Aucun motif pressant ne paraissant militer en faveur de la
pétition, elle fut repoussée par le Directoire du département,
le 6 juin. Il déclara qu'il n'avait jamais émis de voeux de
religion et qu'il ignorait les motifs de son arrestation. Privé
de ressources, il reçut le secours annuel de 400 livres, donné à
tous les détenus pauvres. Exempt d'infirmité, il était
déportable et il fut déporté (4). Sur le Bon-Homme-Richard, le
11 floréal an II, 30 avril 1794, on lui prit 6 livres en
numéraire et 7 livres 5 sous en assignats. Sa détention se passa
tout entière sur les Deux-Associés. Il vit se lever l'aurore de
jours meilleurs et fut libéré à Saintes (5). Désormais, nous
perdons totalement sa trace. Il vivait encore en 1829 et était
frère des Ecoles chrétiennes (6).
(2) Registres paroissiaux de Montreux,
(communication de M. Gaillard, curé de Nonhigny).

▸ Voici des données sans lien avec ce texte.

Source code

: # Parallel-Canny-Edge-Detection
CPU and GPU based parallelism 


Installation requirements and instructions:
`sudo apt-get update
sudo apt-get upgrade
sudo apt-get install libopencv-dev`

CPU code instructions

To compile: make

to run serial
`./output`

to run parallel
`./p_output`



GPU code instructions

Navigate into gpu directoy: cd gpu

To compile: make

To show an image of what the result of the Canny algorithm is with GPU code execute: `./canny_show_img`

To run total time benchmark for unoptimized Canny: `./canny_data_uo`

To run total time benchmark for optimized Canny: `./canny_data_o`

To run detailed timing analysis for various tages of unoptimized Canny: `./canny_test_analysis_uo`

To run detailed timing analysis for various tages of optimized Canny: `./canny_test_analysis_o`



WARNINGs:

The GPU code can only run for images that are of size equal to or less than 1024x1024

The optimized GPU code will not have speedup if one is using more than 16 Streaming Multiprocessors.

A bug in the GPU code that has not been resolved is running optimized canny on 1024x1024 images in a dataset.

(3) Etat, etc. Arch. dép., H 2352.
(4) L 463, 1495, 3301 et 3314-3320.
(ô) Manseau, II, p. 379.
(6) Michel, Biographie, p. 370, note.
Congrès provincial
de la société bibliographique et des publications populaires
Session tenue à Nancy les 1, 2, 3 et 4 juin 1896
LES REGISTRES PAROISSIAUX DE
NANCY
[...] Nous avons retrouvé la trace d'un des déportés
ecclésiastiques, qui étaient partis des prisons de Nancy pour
les pontons de Rochefort. Le frère Jugon, selon le monde
Jean-Pierre Melnotte (2), était revenu à Nancy après sa
libération. Comme il n'avait émis aucun vœu de religion, il
contracta, le 23 août 1796, devant le père Fidry, ancien
jésuite, un mariage légitime avec Anne Vafflard, qui habitait la
rue Montesquieu. Le 21 juin de l'année suivante, le père Fidry
baptisait une fille, issue de cette union. Jean-Pierre Melnotte
avait repris ses anciennes fonctions de cuisinier (3).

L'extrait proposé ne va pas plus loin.